IndusInd Bank continues to post robust profits as it reported a 25% jump in its PAT for the second quarter compared to a year ago.
IndusInd Bank continues to post robust profits as it reported a 25% jump in its PAT for the second quarter compared to a year ago. In September, the bank entered into an exclusivity agreement with Bharat Financial Inclusion for a possible amalgamation. Romesh Sobti, MD and CEO of IndusInd Bank asserted that the lender has strong faith in the microfinance industry. He expects to grow the microfinance portfolio to about five to six percent of the overall portfolio in about three years. Sobti also pointed out that the bank has an exposure to six of the 28 accounts that were recently referred to the National Company Law Tribunal (NCLT). Excerpts:
Can you throw some light on the deal with Bharat Financial Inclusion?
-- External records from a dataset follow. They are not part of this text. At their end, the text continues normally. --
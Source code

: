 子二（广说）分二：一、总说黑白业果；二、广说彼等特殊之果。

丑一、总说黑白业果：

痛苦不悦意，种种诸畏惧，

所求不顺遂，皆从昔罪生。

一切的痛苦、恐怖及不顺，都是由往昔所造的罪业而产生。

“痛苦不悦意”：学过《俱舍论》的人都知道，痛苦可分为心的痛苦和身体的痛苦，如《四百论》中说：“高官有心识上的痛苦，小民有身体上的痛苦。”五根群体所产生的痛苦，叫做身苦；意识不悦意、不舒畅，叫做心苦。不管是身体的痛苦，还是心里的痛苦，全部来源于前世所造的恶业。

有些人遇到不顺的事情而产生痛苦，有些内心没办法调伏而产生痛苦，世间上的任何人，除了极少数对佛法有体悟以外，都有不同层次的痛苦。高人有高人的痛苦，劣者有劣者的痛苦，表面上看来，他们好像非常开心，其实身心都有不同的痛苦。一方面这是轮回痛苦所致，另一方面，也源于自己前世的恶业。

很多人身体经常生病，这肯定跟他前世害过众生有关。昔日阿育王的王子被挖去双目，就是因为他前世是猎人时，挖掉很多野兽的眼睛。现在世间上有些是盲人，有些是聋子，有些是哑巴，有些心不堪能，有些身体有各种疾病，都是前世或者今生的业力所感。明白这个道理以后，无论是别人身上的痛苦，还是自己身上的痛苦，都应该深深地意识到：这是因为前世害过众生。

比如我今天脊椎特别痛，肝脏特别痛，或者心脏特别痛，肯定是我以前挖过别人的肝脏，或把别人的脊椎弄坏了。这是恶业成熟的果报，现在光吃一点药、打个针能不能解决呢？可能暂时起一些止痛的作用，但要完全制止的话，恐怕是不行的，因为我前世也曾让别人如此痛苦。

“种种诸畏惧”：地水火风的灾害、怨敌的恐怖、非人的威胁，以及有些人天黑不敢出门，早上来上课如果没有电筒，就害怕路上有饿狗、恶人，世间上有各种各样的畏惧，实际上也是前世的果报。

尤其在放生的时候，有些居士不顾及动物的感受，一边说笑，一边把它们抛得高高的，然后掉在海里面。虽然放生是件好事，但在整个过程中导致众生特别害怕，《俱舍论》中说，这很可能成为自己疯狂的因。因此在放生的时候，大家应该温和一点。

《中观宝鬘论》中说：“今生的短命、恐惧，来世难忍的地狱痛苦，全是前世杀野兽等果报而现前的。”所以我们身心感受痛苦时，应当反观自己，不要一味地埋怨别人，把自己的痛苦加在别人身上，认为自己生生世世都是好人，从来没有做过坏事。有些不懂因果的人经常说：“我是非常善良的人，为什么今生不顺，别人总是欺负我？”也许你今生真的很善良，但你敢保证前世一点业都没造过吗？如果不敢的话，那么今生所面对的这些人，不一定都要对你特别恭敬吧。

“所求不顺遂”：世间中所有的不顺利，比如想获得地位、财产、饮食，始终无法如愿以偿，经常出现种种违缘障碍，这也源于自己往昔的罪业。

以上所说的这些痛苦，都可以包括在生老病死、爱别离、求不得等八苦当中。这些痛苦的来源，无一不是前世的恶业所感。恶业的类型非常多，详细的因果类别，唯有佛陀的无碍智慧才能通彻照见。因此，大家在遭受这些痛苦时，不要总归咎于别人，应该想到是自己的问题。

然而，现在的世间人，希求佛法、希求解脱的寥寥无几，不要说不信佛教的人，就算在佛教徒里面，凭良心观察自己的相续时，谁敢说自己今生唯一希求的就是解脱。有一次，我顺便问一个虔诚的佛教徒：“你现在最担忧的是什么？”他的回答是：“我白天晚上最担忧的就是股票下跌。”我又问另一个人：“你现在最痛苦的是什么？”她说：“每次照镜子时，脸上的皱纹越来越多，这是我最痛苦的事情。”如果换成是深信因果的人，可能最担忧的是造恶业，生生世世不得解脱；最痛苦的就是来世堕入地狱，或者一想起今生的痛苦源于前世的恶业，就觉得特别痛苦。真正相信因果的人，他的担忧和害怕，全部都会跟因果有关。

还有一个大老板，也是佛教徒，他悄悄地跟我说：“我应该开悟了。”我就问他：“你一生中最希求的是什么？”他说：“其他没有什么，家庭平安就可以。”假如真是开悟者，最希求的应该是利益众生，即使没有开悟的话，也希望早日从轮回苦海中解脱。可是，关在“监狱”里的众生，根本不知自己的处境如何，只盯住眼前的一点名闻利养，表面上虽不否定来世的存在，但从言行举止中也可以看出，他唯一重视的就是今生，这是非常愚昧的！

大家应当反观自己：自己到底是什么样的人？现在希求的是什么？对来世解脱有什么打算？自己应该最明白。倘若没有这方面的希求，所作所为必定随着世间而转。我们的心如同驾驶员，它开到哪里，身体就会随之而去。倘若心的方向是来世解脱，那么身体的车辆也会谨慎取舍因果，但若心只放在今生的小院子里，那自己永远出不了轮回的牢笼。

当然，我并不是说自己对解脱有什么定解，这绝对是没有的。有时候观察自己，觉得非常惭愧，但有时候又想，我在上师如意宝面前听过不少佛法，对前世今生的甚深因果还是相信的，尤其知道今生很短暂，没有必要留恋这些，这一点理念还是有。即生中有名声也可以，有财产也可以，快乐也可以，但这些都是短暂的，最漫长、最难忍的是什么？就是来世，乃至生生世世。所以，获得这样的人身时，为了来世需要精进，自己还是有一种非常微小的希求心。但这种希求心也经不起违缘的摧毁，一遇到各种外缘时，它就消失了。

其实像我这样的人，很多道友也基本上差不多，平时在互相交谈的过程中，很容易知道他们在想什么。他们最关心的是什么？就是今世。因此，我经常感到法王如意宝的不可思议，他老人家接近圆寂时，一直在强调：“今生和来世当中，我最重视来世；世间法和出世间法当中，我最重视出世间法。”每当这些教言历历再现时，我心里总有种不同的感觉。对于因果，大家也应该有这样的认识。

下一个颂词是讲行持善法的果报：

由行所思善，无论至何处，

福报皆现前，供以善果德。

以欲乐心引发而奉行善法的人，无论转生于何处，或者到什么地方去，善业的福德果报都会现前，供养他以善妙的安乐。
All I can tell you is that we went into an exclusivity, confidentiality and a standstill agreement with them almost three weeks ago. As of now we are still in that arrangement. We have faith in the microfinance industry. We are not deterred by events that happen in the market following which a lot of people run away from the business. The industry is back to normal levels of disbursements and more than normal level of collections. This business is steady. We have to take a 10-15 years view of a business, not a quarterly view. There was a lot of noise and dust around microfinance because of demonetisation. I think you will see that the industry has put most of it behind them and they are back on track. We stand behind this industry.
We have elections coming up in some states. Do you see this having an impact on the MFI industry?
Elections have happened for the last ten years since the Andhra Pradesh crisis and nothing happened to the microfinance industry. It has gone from strength to strength. The event that came in was demonetisation. The borrower wanted to pay but you could not collect because the notes were demonetised. As soon as you found a way of collecting, the returns came back and see how the industry has bounced back. I don’t think you need to link it (industry’s performance) to elections and other events. Whatever we do, organic or inorganic (growth), microfinance portfolio over a three-year period will be five to six percent of our portfolio. Currently, it accounts for 2.5% or less than R3,000 crore.
Your view on net interest margins?
Aspirationally, we want the NIMs to be at 4%. There are other parts of the business where we want to grow. For instance, we want to increase our AAA and AA+ loan book on the corporate side. We can increase our margins by 10-20 basis points, but we want to use the excess margins to build up our AAA and AA+ loan book. NIM is steady because we want it there.
How much exposure do you have to the accounts referred to the NCLT in the recent list?
We have exposure to six of the 28 accounts for which we have a provisioning of Rs 36 crore. Of the first list of 12 accounts, we have exposure to three accounts.
How does the renewables segment look like in your portfolio. We are seeing the tariffs fall. Wind tariffs, for instance, have fallen significantly?
For this industry, tariff rates have crashed. You have to be very careful on the strength of the sponsors. You are seeing a convergence of rates between the different types of power generation in renewables. You have got solar, wind and thermal— our sense is all of them will converge at around Rs three. The repricing of tariffs is one of the biggest risks here. Whichever sector you see a rush, you see a pain later. Renewables per se is not an area that you blindly jump into.
Roopa Satish, country head of corporate, institutions & investment banking, said: Our renewable energy book is about `1,000 crore and that is split between wind, solar all put together. We have very strong policies and risk review done on this segment to make sure that we do not bank with new names who do not have strong sponsors. There is a very thorough analysis of the projects that we are getting into. We are quite comfortable in this space.